▶ TASK TO COMPLETE
Give only a number in reply. It should be how many lines in the records contain the string "Informationsbeschaffung".

MATERIALS PROVIDED Start Marker

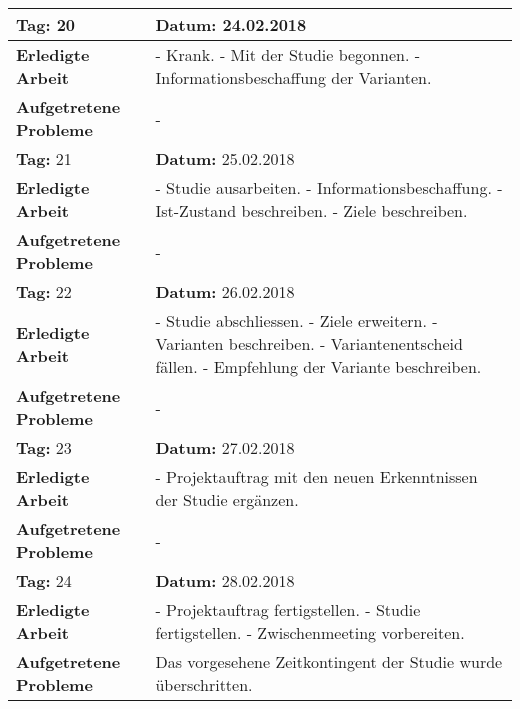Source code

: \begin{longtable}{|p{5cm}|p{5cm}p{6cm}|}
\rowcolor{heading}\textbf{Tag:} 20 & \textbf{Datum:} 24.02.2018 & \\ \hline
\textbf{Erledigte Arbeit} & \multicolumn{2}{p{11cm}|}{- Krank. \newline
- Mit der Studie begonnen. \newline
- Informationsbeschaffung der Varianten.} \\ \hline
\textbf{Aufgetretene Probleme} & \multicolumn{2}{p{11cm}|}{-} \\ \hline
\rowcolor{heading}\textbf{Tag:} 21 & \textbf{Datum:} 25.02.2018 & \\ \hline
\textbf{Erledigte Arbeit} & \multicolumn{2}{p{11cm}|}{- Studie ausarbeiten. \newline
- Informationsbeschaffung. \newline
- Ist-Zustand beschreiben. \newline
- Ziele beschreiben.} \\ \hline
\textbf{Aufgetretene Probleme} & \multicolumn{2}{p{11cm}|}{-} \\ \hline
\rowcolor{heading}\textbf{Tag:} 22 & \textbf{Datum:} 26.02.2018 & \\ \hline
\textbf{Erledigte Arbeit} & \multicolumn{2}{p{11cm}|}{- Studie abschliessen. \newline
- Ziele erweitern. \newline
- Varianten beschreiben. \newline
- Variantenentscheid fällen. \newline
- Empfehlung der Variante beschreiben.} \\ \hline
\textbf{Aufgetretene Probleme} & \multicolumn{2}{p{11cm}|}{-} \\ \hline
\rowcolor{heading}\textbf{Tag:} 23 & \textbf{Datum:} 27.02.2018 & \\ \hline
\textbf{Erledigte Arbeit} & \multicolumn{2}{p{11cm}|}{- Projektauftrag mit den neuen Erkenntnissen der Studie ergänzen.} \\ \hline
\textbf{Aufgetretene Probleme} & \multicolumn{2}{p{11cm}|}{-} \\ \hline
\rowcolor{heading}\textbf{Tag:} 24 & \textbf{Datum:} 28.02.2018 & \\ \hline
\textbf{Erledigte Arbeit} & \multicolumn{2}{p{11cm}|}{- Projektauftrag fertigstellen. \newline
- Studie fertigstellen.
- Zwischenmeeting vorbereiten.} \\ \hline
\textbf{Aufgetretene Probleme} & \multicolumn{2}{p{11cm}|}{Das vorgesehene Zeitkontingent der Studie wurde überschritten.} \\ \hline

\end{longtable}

MATERIALS PROVIDED End Marker
MATERIALS PROVIDED Start Marker

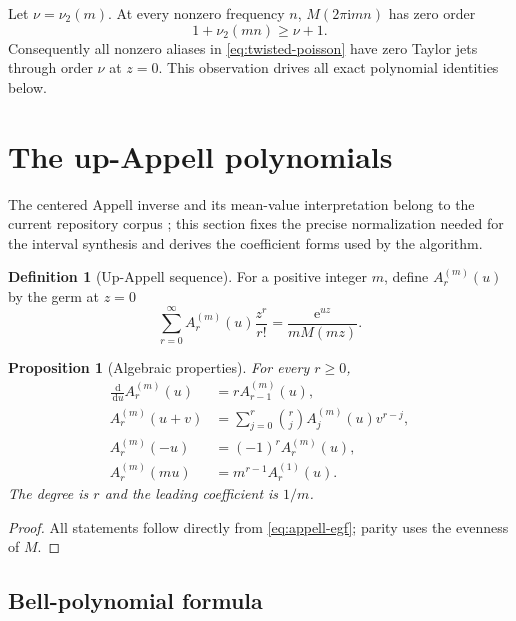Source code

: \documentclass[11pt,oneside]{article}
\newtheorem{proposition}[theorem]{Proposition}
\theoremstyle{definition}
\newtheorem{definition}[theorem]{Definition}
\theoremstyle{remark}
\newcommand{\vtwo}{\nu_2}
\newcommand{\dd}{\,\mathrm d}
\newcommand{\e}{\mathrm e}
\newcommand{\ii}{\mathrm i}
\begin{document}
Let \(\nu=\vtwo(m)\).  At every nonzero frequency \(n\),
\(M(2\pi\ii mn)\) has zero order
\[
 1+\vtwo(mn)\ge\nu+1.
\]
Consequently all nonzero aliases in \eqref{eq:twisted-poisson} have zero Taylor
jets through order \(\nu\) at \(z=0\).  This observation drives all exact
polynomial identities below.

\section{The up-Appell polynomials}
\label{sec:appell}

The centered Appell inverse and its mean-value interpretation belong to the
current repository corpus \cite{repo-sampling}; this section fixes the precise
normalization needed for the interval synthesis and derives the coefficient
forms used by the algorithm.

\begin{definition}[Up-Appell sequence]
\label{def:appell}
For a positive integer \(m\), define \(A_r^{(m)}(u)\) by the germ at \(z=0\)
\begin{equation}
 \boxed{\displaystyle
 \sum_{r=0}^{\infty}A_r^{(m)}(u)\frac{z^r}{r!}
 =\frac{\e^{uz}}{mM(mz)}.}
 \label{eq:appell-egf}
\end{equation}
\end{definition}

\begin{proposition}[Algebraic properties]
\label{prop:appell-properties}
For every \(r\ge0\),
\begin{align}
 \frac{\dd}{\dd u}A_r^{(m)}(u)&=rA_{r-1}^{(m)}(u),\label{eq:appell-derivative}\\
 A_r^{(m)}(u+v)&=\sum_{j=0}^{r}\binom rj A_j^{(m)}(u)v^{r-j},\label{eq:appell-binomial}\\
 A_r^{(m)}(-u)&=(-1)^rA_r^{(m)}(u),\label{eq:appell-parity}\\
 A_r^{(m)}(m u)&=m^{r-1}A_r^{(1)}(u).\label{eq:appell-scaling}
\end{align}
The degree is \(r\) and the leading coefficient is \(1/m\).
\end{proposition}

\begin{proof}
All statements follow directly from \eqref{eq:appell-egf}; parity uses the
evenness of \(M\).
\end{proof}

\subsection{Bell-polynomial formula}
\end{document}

MATERIALS PROVIDED End Marker
MATERIALS PROVIDED Start Marker

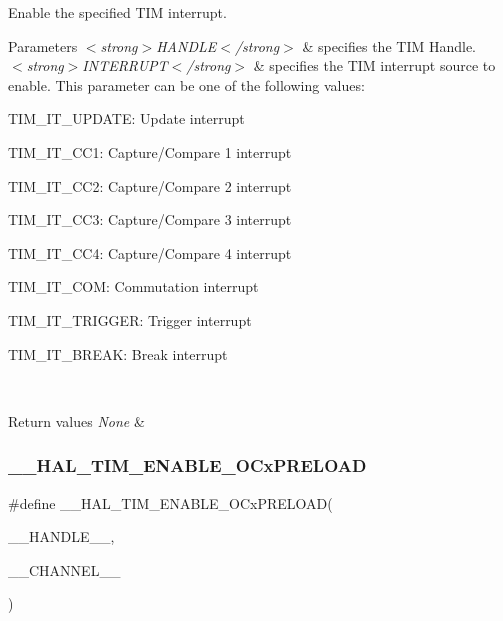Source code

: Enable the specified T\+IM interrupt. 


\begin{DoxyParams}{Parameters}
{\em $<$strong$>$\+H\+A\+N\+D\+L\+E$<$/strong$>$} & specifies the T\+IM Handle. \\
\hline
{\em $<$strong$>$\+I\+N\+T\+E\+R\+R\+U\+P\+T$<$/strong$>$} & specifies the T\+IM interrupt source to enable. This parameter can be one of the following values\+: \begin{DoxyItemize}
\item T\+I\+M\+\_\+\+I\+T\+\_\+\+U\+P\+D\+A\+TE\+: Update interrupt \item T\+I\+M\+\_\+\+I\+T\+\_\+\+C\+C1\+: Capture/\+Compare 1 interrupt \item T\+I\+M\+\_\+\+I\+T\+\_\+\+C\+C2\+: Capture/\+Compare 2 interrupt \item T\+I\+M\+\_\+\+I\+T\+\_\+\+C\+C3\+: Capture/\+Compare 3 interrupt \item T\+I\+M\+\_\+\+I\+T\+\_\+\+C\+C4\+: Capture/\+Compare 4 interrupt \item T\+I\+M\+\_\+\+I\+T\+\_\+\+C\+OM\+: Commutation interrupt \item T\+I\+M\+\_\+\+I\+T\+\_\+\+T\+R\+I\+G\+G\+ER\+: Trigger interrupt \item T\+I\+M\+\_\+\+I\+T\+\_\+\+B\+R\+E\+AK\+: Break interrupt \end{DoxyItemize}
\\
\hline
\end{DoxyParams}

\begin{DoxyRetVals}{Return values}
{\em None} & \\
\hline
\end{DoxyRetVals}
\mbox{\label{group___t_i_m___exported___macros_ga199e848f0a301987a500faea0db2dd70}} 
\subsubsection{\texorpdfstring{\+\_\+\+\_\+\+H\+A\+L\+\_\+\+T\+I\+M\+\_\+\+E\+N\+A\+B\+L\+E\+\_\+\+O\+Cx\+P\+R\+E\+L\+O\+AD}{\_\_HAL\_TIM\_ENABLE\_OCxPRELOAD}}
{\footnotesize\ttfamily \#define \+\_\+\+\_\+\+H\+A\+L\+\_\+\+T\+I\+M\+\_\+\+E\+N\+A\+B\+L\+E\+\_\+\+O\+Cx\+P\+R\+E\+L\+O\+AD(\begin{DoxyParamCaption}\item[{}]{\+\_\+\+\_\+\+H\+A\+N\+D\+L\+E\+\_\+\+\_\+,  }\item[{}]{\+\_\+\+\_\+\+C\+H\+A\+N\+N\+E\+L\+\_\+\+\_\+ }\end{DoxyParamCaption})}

MATERIALS PROVIDED End Marker

▶ OUTPUT OF THE EXERCISE
2